Совсем не случайно люди стали облекать правовые правила поведения в форму логических тезисов и записывать их. Дело не только в том, что «verba volant, scripta manent» – «слова улетучиваются, записанное остается». Живя совместно, люди обращаются к созданию помысленных правовых тезисов и формул именно для того, чтобы сохранить, повторить и распространить единожды обретенное «верное» решение спора или конфликта и закрепить найденный «верный» способ поведения: «пусть будет то же самое во всех одинаковых случаях». Но именно мысль обладает особою способностью фиксировать, закреплять и сохранять свои содержания, доведя их до максимальной ясности и определенности и сообщая им внутреннюю непротиворечивость: ибо она делает их смыслами и подводит их под законы тождества и противоречия.

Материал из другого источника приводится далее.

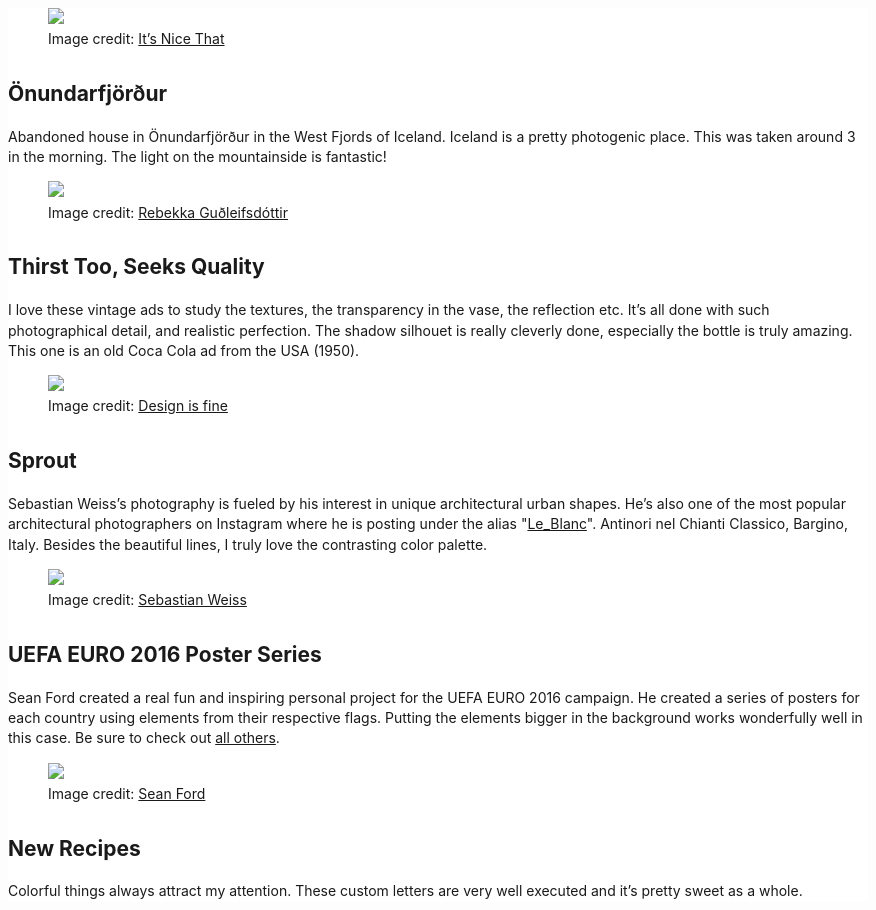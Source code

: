 <figure><img loading="lazy" decoding="async" src="https://archive.smashing.media/assets/344dbf88-fdf9-42bb-adb4-46f01eedd629/df586365-f9df-42c5-aca6-115f9e0bceb2/new-yorker-malika-opt.jpg" width="500" /><br>
<figcaption>Image credit: <a href="https://www.itsnicethat.com/news/malika-favre-new-yorker-cover-010616">It’s Nice That</a></figcaption></figure>

## Önundarfjörður

Abandoned house in Önundarfjörður in the West Fjords of Iceland. Iceland is a pretty photogenic place. This was taken around 3 in the morning. The light on the mountainside is fantastic!

<figure><img loading="lazy" decoding="async" src="https://archive.smashing.media/assets/344dbf88-fdf9-42bb-adb4-46f01eedd629/2f54101a-2af5-4259-b9b1-3a156eb8439a/onundarfjorour-opt.jpg" width="500" /><br>
<figcaption>Image credit: <a href="https://www.flickr.com/photos/rebba/27514549406/">Rebekka Guðleifsdóttir</a></figcaption></figure>

## Thirst Too, Seeks Quality

I love these vintage ads to study the textures, the transparency in the vase, the reflection etc. It’s all done with such photographical detail, and realistic perfection. The shadow silhouet is really cleverly done, especially the bottle is truly amazing. This one is an old Coca Cola ad from the USA (1950).

<figure><img loading="lazy" decoding="async" src="https://archive.smashing.media/assets/344dbf88-fdf9-42bb-adb4-46f01eedd629/72adc46a-d7e1-4b56-a194-0fdba08bbd87/thirst-too-seek-quality-big-opt.jpg" /><br>
<figcaption>Image credit: <a href="https://www.design-is-fine.org/post/145046454025/coca-cola-ad-1950-usa-source#notes">Design is fine</a></figcaption></figure>

## Sprout

Sebastian Weiss’s photography is fueled by his interest in unique architectural urban shapes. He’s also one of the most popular architectural photographers on Instagram where he is posting under the alias "<a href="https://www.instagram.com/Le_Blanc/">Le_Blanc</a>". Antinori nel Chianti Classico, Bargino, Italy. Besides the beautiful lines, I truly love the contrasting color palette.

<figure><img loading="lazy" decoding="async" src="https://archive.smashing.media/assets/344dbf88-fdf9-42bb-adb4-46f01eedd629/7ee487bf-36c4-4f06-a18f-7a35328bc7f2/sprout-weiss-opt.jpg" width="500" /><br>
<figcaption>Image credit: <a href="https://www.le-blanc.com/content/sprout/lightbox/">Sebastian Weiss</a></figcaption></figure>

## UEFA EURO 2016 Poster Series

Sean Ford created a real fun and inspiring personal project for the UEFA EURO 2016 campaign. He created a series of posters for each country using elements from their respective flags. Putting the elements bigger in the background works wonderfully well in this case. Be sure to check out <a href="https://www.behance.net/gallery/38144063/UEFA-EURO-2016-Poster-Series">all others</a>.

<figure><img loading="lazy" decoding="async" src="https://archive.smashing.media/assets/344dbf88-fdf9-42bb-adb4-46f01eedd629/bbdb1c2b-e72b-448c-a4c7-ab0bc97771a8/uefa-euro2016-belgium-opt.jpg" width="500" /><br>
<figcaption>Image credit: <a href="https://www.behance.net/gallery/38144063/UEFA-EURO-2016-Poster-Series">Sean Ford</a></figcaption></figure>

## New Recipes

Colorful things always attract my attention. These custom letters are very well executed and it’s pretty sweet as a whole.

Только благодаря этому право с успехом может разрешать такие задачи, как: сохранение и накопление, уяснение и упрощение правил, устрояющих жизнь; дисциплинирование инстинктивных порывов и произвольных посяганий силою разумной тождественности; постепенное приучение людей к самоограничению и увеличение бесспорной сферы человеческих отношений; и наконец, справедливое «уравнение» одинакового в жизни людей. Право принимает форму объективного смысла для того, чтобы внести в общественную жизнь начало разумного, мирного и справедливого порядка. И тот, кто в качестве последовательного субъективиста не усматривает в праве обязательного смысла и сводит все к более или менее неустойчивым субъективным «концепциям» и «толкованиям», тот отрицает эту миссию права и содействует ее неудаче.
К этому логическому изучению права тесно примыкает предметное изучение нормы как правила поведения. Понятно, что уразуметь правило можно только после раскрытия его логического смысла, и нередко юридическая лаборатория сливает оба изучения в одно.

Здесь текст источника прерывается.